WHAT THE TASK REQUIRES —
Which lines of the data hold the word "compact"? Copy all of them.

PROVIDED RECORDS —
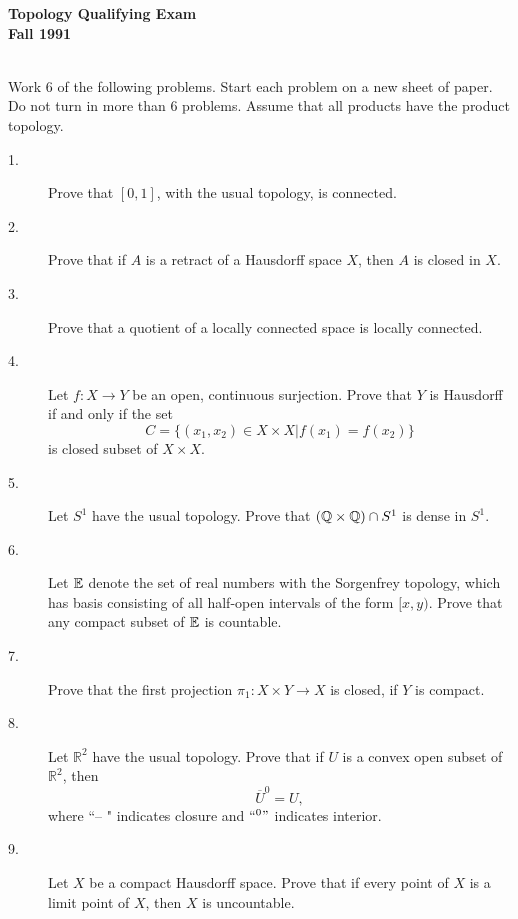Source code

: \documentclass{article}
\def\R{\mathbb R}
\begin{document}


\begin{center}\begin{LARGE}
{\bf Topology Qualifying Exam}\\ 
{\bf Fall 1991}\\ \end{LARGE}
\end{center}
\vspace{0.1in}
\noindent\hrulefill\\

Work 6 of the following problems. Start each problem on a new sheet of paper.
Do not turn in more than 6 problems. Assume that all products have the
product topology.

\begin{description}
\item[1.]
Prove that $[0,1]$, with the usual topology, is connected.

\item[2.]
Prove that if $A$ is a retract of a Hausdorff space $X$, then $A$ is closed
in $X$.

\item[3.]
Prove that a quotient of a locally connected space is locally connected.

\item[4.]
Let $f : X \to Y$ be an open, continuous surjection. Prove that $Y$ is
Hausdorff if and only if the set
$$C= \{(x_1, x_2) \in X \times X |f(x_1) = f(x_2)\}$$
is closed subset of $X \times X$.

\item[5.]
Let $S^1$ have the usual topology. Prove that
$(\Bbb Q \times \Bbb Q) \cap S^1$ is dense in $S^1$.

\item[6.]
Let $\Bbb E$ denote the set of real numbers with the Sorgenfrey topology,
which has basis consisting of all half-open intervals of the form
$[x,y)$. Prove that any compact subset of $\Bbb E$ is countable.

\item[7.]
Prove that the first projection $\pi_1: X \times Y \to X$ is closed, if
$Y$ is compact.

\item[8.]
Let $\R^2$ have the usual topology. Prove that if $U$ is a convex open
subset of $\R^2$, then
$$\overline U^0 = U,$$
where ``-- " indicates closure and $``^0"$ indicates interior.

\item[9.]
Let $X$ be a compact Hausdorff space. Prove that if every point of $X$ is
a limit point of $X$, then $X$ is uncountable.


\end{description}
\end{document}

OUTPUT BELOW —
$[x,y)$. Prove that any compact subset of $\Bbb E$ is countable.
$Y$ is compact.
Let $X$ be a compact Hausdorff space. Prove that if every point of $X$ is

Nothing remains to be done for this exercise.